Today, I know that my parents did the best they could.  They passed along the same lessons they got from their parents, and so on.  It doesn’t make it right, but it wasn’t totally their fault.  I understand all too well how painful and difficult it is to look in your own blind spots and how low I had to go to take this journey. My family’s legacies include a deep need for perfection, a mythical and impossible thing.

I’ve done a staggering amount of reading and research in the last year on a variety of topics.  This is one of the healthier things I’ve done for myself: investing in trying to understand and accept the reality of things as opposed to my unfulfilled expectations.
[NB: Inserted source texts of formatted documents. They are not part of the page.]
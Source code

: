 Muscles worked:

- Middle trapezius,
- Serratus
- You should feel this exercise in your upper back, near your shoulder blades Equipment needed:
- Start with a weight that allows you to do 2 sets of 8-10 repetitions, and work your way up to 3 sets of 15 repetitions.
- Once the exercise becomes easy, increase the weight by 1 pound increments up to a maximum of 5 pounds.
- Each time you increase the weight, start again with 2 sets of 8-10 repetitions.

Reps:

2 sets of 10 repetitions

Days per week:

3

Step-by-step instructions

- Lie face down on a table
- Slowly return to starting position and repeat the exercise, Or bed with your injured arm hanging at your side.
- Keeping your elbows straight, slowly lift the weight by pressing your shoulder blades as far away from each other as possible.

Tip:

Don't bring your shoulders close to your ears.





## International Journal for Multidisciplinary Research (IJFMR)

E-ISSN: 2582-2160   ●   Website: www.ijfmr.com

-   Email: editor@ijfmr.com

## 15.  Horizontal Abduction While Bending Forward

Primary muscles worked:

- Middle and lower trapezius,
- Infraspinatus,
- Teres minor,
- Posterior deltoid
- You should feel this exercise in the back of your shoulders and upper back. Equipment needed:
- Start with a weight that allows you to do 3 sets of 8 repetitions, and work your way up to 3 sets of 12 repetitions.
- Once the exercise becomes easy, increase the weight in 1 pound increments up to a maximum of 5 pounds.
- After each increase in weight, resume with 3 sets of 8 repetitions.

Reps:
One interesting thing I stumbled across is Kintsugi, an ancient Japanese art of repairing broken pottery with resin and precious metals such as gold, platinum and silver.  What results is an amazing and unique piece of art marked with a spider’s web of shine.  The philosophy behind Kintsugi is that we can embrace the flawed or the imperfect as beautiful.  There is no need to hide the damage or throw away something broken. In fact we can illuminate the repair and celebrate the change as an improvement.

Even early in my efforts to repair myself this idea brought some encouragement as I hope it does with you.  I didn’t have to remain a pile of broken shards; with enough effort maybe I could be better… maybe even beautiful.